▸ **What the task asks**: Scanning the entries below, copy every line that contains the word "have".

***** Dataset extract

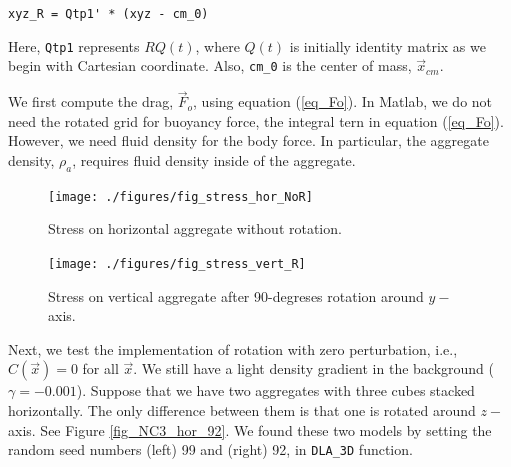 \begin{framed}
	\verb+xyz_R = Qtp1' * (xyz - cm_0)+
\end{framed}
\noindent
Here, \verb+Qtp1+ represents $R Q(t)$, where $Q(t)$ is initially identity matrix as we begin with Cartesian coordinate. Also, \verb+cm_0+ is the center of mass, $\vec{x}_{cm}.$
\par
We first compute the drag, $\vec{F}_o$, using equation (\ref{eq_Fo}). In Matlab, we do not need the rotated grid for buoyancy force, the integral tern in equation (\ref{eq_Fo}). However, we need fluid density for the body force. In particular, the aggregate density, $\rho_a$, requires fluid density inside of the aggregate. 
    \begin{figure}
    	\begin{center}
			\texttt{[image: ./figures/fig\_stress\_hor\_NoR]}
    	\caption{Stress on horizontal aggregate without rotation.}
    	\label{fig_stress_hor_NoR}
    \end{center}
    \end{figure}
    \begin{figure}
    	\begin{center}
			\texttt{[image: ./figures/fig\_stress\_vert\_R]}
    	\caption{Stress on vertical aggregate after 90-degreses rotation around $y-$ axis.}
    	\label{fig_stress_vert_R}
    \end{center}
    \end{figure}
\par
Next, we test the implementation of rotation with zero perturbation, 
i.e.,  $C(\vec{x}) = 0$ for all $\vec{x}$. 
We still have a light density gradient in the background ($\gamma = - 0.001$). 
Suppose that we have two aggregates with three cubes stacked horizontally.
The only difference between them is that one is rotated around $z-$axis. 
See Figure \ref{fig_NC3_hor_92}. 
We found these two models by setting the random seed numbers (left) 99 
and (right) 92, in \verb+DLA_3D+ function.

**********
***** Dataset extract

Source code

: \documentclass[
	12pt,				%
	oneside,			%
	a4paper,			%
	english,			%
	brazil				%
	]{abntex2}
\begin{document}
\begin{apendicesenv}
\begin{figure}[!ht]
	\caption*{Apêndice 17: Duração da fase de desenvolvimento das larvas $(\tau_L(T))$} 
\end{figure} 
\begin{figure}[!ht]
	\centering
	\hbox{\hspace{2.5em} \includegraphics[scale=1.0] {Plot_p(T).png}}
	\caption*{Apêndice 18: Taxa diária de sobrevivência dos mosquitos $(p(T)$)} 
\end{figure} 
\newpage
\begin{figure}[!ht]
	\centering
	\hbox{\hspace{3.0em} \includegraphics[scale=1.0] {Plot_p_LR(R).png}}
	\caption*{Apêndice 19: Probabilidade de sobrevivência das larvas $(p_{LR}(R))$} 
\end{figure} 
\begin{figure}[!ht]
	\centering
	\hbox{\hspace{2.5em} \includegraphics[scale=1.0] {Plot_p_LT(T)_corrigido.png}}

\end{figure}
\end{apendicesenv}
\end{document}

**********
***** Dataset extract

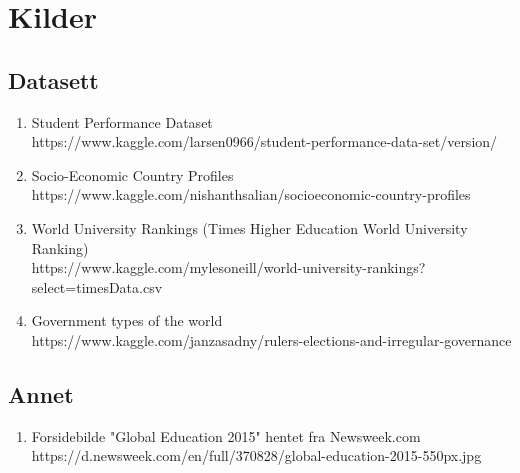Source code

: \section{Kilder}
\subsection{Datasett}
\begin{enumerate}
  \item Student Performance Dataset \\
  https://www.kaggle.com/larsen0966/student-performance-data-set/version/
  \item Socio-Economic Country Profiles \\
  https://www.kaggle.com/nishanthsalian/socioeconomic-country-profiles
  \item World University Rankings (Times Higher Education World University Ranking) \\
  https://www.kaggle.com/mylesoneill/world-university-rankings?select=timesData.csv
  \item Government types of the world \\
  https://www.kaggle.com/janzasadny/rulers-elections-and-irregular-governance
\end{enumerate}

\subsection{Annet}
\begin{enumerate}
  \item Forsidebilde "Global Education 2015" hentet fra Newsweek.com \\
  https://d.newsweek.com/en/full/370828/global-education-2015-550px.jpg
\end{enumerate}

**********

▸ **Exercise solution**:
We still have a light density gradient in the background ($\gamma = - 0.001$). 
Suppose that we have two aggregates with three cubes stacked horizontally.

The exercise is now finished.